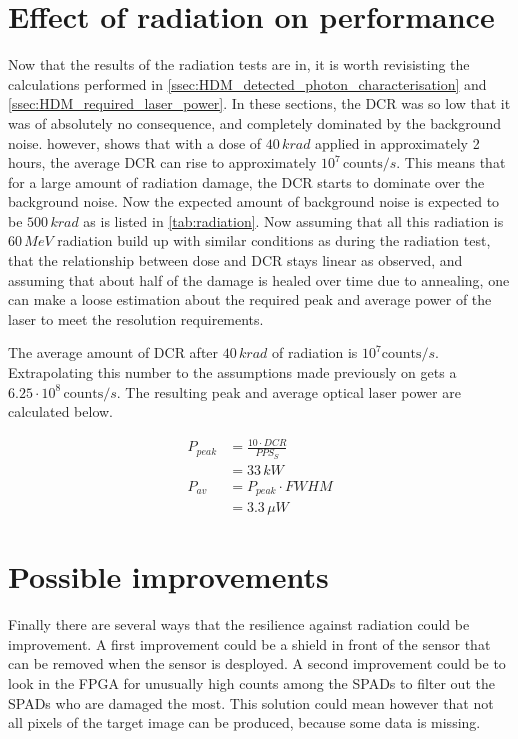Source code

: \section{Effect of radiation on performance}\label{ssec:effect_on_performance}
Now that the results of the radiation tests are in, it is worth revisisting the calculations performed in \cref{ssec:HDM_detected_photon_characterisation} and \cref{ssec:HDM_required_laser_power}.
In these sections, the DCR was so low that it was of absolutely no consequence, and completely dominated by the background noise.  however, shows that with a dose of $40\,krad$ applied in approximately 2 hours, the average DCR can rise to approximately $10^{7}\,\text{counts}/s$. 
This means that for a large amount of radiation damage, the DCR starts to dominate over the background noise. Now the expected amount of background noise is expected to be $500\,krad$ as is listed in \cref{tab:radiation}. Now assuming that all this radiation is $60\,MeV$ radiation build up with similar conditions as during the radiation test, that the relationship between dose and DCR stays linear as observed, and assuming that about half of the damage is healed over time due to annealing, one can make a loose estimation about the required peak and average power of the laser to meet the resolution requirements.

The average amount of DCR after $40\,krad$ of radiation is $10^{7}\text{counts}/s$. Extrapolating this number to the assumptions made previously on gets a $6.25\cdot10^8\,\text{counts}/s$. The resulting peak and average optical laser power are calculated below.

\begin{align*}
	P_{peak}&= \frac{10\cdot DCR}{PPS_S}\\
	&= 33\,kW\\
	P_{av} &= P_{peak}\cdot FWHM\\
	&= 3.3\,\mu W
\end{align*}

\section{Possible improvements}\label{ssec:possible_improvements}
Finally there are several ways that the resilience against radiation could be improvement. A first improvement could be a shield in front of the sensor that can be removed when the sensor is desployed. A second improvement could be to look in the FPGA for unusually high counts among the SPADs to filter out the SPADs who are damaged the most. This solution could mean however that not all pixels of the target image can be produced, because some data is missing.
::::
In the listing above, find each line with the word "cref" and copy it out.

Solution -
Now that the results of the radiation tests are in, it is worth revisisting the calculations performed in \cref{ssec:HDM_detected_photon_characterisation} and \cref{ssec:HDM_required_laser_power}.
This means that for a large amount of radiation damage, the DCR starts to dominate over the background noise. Now the expected amount of background noise is expected to be $500\,krad$ as is listed in \cref{tab:radiation}. Now assuming that all this radiation is $60\,MeV$ radiation build up with similar conditions as during the radiation test, that the relationship between dose and DCR stays linear as observed, and assuming that about half of the damage is healed over time due to annealing, one can make a loose estimation about the required peak and average power of the laser to meet the resolution requirements.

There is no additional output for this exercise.